The space industry, though, went in a different direction, thanks to innovation in orbital launch by SpaceX in particular and the rise of smallsats, including constellations of such spacecraft. Those constellations now offer the scale needed for investments in reusability to pay off, lowering the cost of launch. (Diamandis, meanwhile, has moved on from suborbital spaceflight, most recently hawking bitcoin as the currency of the future.)

SpaceX also leveraged NASA’s requirement for post-shuttle human spaceflight, and the funding the agency provided, into Crew Dragon. That spacecraft has now flown more people to orbit—ten people on three missions since May 2020—than SpaceShipTwo has done suborbitally since December 2018, with seven people on three flights, including two who have flown twice. SpaceX has on its manifest not just future NASA missions to the ISS but also four Axiom Space commercial ISS missions and other orbital missions for the Inspiration4 project and Space Adventures.

A short-lived race between Branson and Bezos, then, might stimulate demand for suborbital spaceflight for those who can’t afford a Crew Dragon seat or can’t win a contest for one. Blue Origin’s nearly 7,600 bidders is a good start, but it’s not clear how many actually have the means to pay several hundred thousand dollars for a flight.

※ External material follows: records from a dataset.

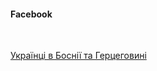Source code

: #### Facebook

</br>

[Українці в Боснії та Герцеговині](https://www.facebook.com/groups/336242738445349/?ref=share)

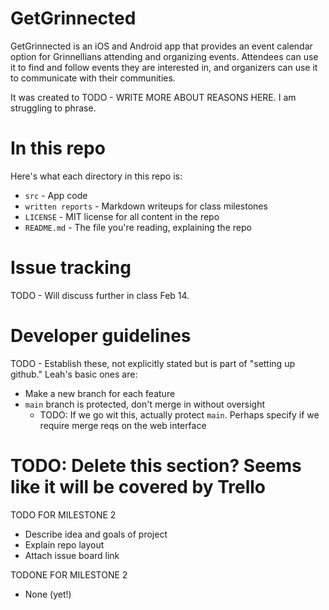 # GetGrinnected

GetGrinnected is an iOS and Android app that provides an event calendar option for Grinnellians attending and organizing events.
Attendees can use it to find and follow events they are interested in, and organizers can use it to communicate with their communities.

It was created to TODO - WRITE MORE ABOUT REASONS HERE. I am struggling to phrase.

# In this repo

Here's what each directory in this repo is:

- `src` - App code
- `written reports` - Markdown writeups for class milestones
- `LICENSE` - MIT license for all content in the repo
- `README.md` - The file you're reading, explaining the repo

# Issue tracking

TODO - Will discuss further in class Feb 14.

# Developer guidelines

TODO - Establish these, not explicitly stated but is part of "setting up github." Leah's basic ones are:

- Make a new branch for each feature
- `main` branch is protected, don't merge in without oversight
    - TODO: If we go wit this, actually protect `main`. Perhaps specify if we require merge reqs on the web interface

# TODO: Delete this section? Seems like it will be covered by Trello

TODO FOR MILESTONE 2
* Describe idea and goals of project
* Explain repo layout
* Attach issue board link

TODONE FOR MILESTONE 2
* None (yet!)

Billionaires, though, aren’t the most popular people these days. A recent ProPublica report, based on IRS documents it obtained, showed that both Bezos and Elon Musk, among other ultra-wealthy people, paid little or no federal income taxes for years. Both have been criticized for seeing their net worth swell during the pandemic while employees and their families struggled. (Musk has stayed out of the competition between Bezos and Branson, having expressed an interest in going to space some day but not in a rush to do so immediately.)

Will the public be excited about two people potentially racing each other to space? Or will they see it as another sign of how the wealthy—and potentially the broader space industry—are disconnected from reality?

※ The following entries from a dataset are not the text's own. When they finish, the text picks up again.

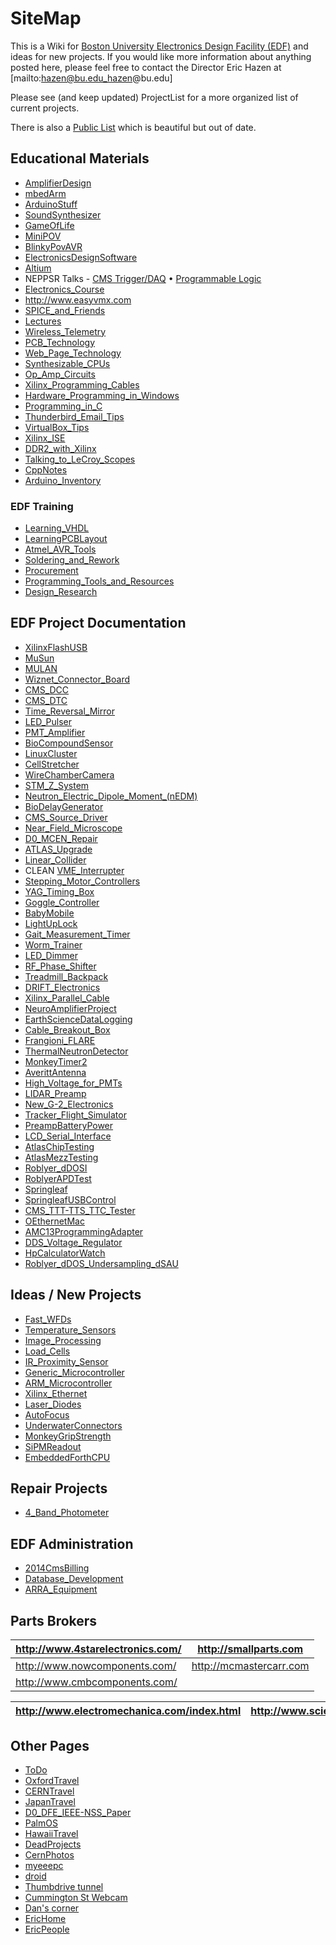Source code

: # SiteMap
This is a Wiki for [Boston University Electronics Design Facility (EDF)](http://edf.bu.edu/)
and ideas for new projects.  If you would like more information
about anything posted here, please feel free to contact the Director Eric Hazen at
[mailto:hazen@bu.edu_hazen@bu.edu]

Please see (and keep updated) ProjectList for a more organized list of current projects.

There is also a [Public List](http://edf.bu.edu/Projects) which is beautiful
but out of date.

## Educational Materials

 * [AmplifierDesign](AmplifierDesign.md)
 * [mbedArm](mbedArm.md)
 * [ArduinoStuff](ArduinoStuff.md)
 * [SoundSynthesizer](SoundSynthesizer.md)
 * [GameOfLife](GameOfLife.md)
 * [MiniPOV](MiniPOV.md)
 * [BlinkyPovAVR](BlinkyPovAVR.md)
 * [ElectronicsDesignSoftware](ElectronicsDesignSoftware.md)
 * [Altium](Altium.md)
 * NEPPSR Talks - [CMS Trigger/DAQ](http://ohm.bu.edu/~hazen/NEPPSR2005/Trigger_Electronics_Hazen_part1.pdf) &bull; [Programmable Logic](http://ohm.bu.edu/~hazen/NEPPSR2005/Trigger_Electronics_Hazen_part2.pdf)
 * [Electronics_Course](Electronics_Course.md)
 * http://www.easyvmx.com
 * [SPICE_and_Friends](SPICE_and_Friends.md)
 * [Lectures](http://www-physics.lbl.gov/~spieler/Heidelberg_Notes/)
 * [Wireless_Telemetry](Wireless_Telemetry.md)
 * [PCB_Technology](PCB_Technology.md)
 * [Web_Page_Technology](Web_Page_Technology.md)
 * [Synthesizable_CPUs](Synthesizable_CPUs.md)
 * [Op_Amp_Circuits](Op_Amp_Circuits.md)
 * [Xilinx_Programming_Cables](Xilinx_Programming_Cables.md)
 * [Hardware_Programming_in_Windows](Hardware_Programming_in_Windows.md)
 * [Programming_in_C](Programming_in_C.md)
 * [Thunderbird_Email_Tips](Thunderbird_Email_Tips.md)
 * [VirtualBox_Tips](VirtualBox_Tips.md)
 * [Xilinx_ISE](Xilinx_ISE.md)
 * [DDR2_with_Xilinx](DDR2_with_Xilinx.md)
 * [Talking_to_LeCroy_Scopes](Talking_to_LeCroy_Scopes.md)
 * [CppNotes](CppNotes.md)
 * [Arduino_Inventory](Arduino_Inventory.md)

### EDF Training

 * [Learning_VHDL](Learning_VHDL.md)
 * [LearningPCBLayout](LearningPCBLayout.md)
 * [Atmel_AVR_Tools](Atmel_AVR_Tools.md)
 * [Soldering_and_Rework](Soldering_and_Rework.md)
 * [Procurement](Procurement.md)
 * [Programming_Tools_and_Resources](Programming_Tools_and_Resources.md)
 * [Design_Research](Design_Research.md)


## EDF Project Documentation

 * [XilinxFlashUSB](XilinxFlashUSB.md)
 * [MuSun](MuSun.md)
 * [MULAN](http://ohm.bu.edu/cgi-bin/mulan)
 * [Wiznet_Connector_Board](Wiznet_Connector_Board.md)
 * [CMS_DCC](CMS_DCC.md)
 * [CMS_DTC](CMS_DTC.md)
 * [Time_Reversal_Mirror](Time_Reversal_Mirror.md)
 * [LED_Pulser](LED_Pulser.md)
 * [PMT_Amplifier](PMT_Amplifier.md)
 * [BioCompoundSensor](BioCompoundSensor.md)
 * [LinuxCluster](LinuxCluster.md)
 * [CellStretcher](CellStretcher.md)
 * [WireChamberCamera](WireChamberCamera.md)
 * [STM_Z_System](STM_Z_System.md)
 * [Neutron_Electric_Dipole_Moment_(nEDM)](Neutron_Electric_Dipole_Moment_(nEDM).md)
 * [BioDelayGenerator](BioDelayGenerator.md)
 * [CMS_Source_Driver](CMS_Source_Driver.md)
 * [Near_Field_Microscope](Near_Field_Microscope.md)
 * [D0_MCEN_Repair](D0_MCEN_Repair.md)
 * [ATLAS_Upgrade](ATLAS_Upgrade.md)
 * [Linear_Collider](Linear_Collider.md)
 * CLEAN [VME_Interrupter](VME_Interrupter.md)
 * [Stepping_Motor_Controllers](Stepping_Motor_Controllers.md)
 * [YAG_Timing_Box](YAG_Timing_Box.md)
 * [Goggle_Controller](Goggle_Controller.md)
 * [BabyMobile](BabyMobile.md)
 * [LightUpLock](LightUpLock.md)
 * [Gait_Measurement_Timer](Gait_Measurement_Timer.md)
 * [Worm_Trainer](Worm_Trainer.md)
 * [LED_Dimmer](LED_Dimmer.md)
 * [RF_Phase_Shifter](RF_Phase_Shifter.md)
 * [Treadmill_Backpack](Treadmill_Backpack.md)
 * [DRIFT_Electronics](DRIFT_Electronics.md)
 * [Xilinx_Parallel_Cable](Xilinx_Parallel_Cable.md)
 * [NeuroAmplifierProject](NeuroAmplifierProject.md)
 * [EarthScienceDataLogging](EarthScienceDataLogging.md)
 * [Cable_Breakout_Box](Cable_Breakout_Box.md)
 * [Frangioni_FLARE](Frangioni_FLARE.md)
 * [ThermalNeutronDetector](ThermalNeutronDetector.md)
 * [MonkeyTimer2](MonkeyTimer2.md)
 * [AverittAntenna](AverittAntenna.md)
 * [High_Voltage_for_PMTs](High_Voltage_for_PMTs.md)
 * [LIDAR_Preamp](LIDAR_Preamp.md)
 * [New_G-2_Electronics](New_G-2_Electronics.md)
 * [Tracker_Flight_Simulator](Tracker_Flight_Simulator.md)
 * [PreampBatteryPower](PreampBatteryPower.md)
 * [LCD_Serial_Interface](LCD_Serial_Interface.md)
 * [AtlasChipTesting](AtlasChipTesting.md)
 * [AtlasMezzTesting](AtlasMezzTesting.md)
 * [Roblyer_dDOSI](Roblyer_dDOSI.md)
 * [RoblyerAPDTest](RoblyerAPDTest.md)
 * [Springleaf](Springleaf.md)
 * [SpringleafUSBControl](SpringleafUSBControl.md)
 * [CMS_TTT-TTS_TTC_Tester](CMS_TTT-TTS_TTC_Tester.md)
 * [OEthernetMac](OEthernetMac.md)
 * [AMC13ProgrammingAdapter](AMC13ProgrammingAdapter.md)
 * [DDS_Voltage_Regulator](DDS_Voltage_Regulator.md)
 * [HpCalculatorWatch](HpCalculatorWatch.md)
 * [Roblyer_dDOS_Undersampling_dSAU](Roblyer_dDOS_Undersampling_dSAU.md)

## Ideas / New Projects

 * [Fast_WFDs](Fast_WFDs.md)
 * [Temperature_Sensors](Temperature_Sensors.md)
 * [Image_Processing](Image_Processing.md)
 * [Load_Cells](Load_Cells.md)
 * [IR_Proximity_Sensor](IR_Proximity_Sensor.md)
 * [Generic_Microcontroller](Generic_Microcontroller.md)
 * [ARM_Microcontroller](ARM_Microcontroller.md)
 * [Xilinx_Ethernet](Xilinx_Ethernet.md)
 * [Laser_Diodes](Laser_Diodes.md)
 * [AutoFocus](AutoFocus.md)
 * [UnderwaterConnectors](UnderwaterConnectors.md)
 * [MonkeyGripStrength](MonkeyGripStrength.md)
 * [SiPMReadout](SiPMReadout.md)
 * [EmbeddedForthCPU](EmbeddedForthCPU.md)

## Repair Projects
 * [4_Band_Photometer](4_Band_Photometer.md)

## EDF Administration

 * [2014CmsBilling](2014CmsBilling.md)
 * [Database_Development](Database_Development.md)
 * [ARRA_Equipment](ARRA_Equipment.md)

## Parts Brokers


|http://www.4starelectronics.com/ |http://smallparts.com  |
|-------------------------------- |---------------------  |
|http://www.nowcomponents.com/    |http://mcmastercarr.com |
|http://www.cmbcomponents.com/    |  |


|http://www.electromechanica.com/index.html |http://www.scientificsolutions.ca/ |
|------------------------------------------ |---------------------------------- |

## Other Pages
 * [ToDo](ToDo.md)
 * [OxfordTravel](OxfordTravel.md)
 * [CERNTravel](CERNTravel.md)
 * [JapanTravel](JapanTravel.md)
 * [D0_DFE_IEEE-NSS_Paper](D0_DFE_IEEE-NSS_Paper.md)
 * [PalmOS](PalmOS.md)
 * [HawaiiTravel](HawaiiTravel.md)
 * [DeadProjects](DeadProjects.md)
 * [CernPhotos](CernPhotos.md)
 * [myeeepc](myeeepc.md)
 * [droid](droid.md)
 * [Thumbdrive tunnel](Thumbdrive_tunnel.md)
 * [Cummington St Webcam](http://biff.bu.edu/)
 * [Dan's corner](Dan's_corner.md)
 * [EricHome](EricHome.md)
 * [EricPeople](EricPeople.md)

Bezos has also been criticized for lobbying for federal funding for Blue Origin. A provision in a NASA authorization bill, tucked into the US Innovation and Competitiveness Act (formerly the Endless Frontier Act) would require NASA to select a second Human Landing System company, authorizing just over $10 billion for the overall program between fiscal years 2021 and 2025. That would be shared between SpaceX’s existing $2.9 billion award and the second company, and would depend on annual appropriations.

This was criticized as a “Bezos bailout” since many argued that Blue Origin would be the most likely recipient of a second award that NASA, under the bill, would make 60 days after it became law. “I’ve got a real problem with the authorization of $10 billion going to somebody who, among other things, is the wealthiest person in this country,” Sen. Bernie Sanders (I-VT) said on the Senate floor last month. Sanders, a socialist, found common ground with conservative senators like Rand Paul (R-KY), who also opposed the provision. However, Sanders’ amendment to strip the HLS language from the bill never got a vote, and the bill passed by a wide margin last week.

Will the public be excited about two people potentially racing each other to space? Or will they see it as another sign of how the wealthy—and potentially the broader space industry—are disconnected from reality amid concerns about the economy, income inequality, climate change, and other pressing near-term issues? How that plays out in the next several weeks could have ramifications far beyond Blue Origin and Virgin Galactic.

As for those bargain hunters, maybe one day, if everything works out for Blue Origin, seats will go on sale during an Amazon Prime Day promotion.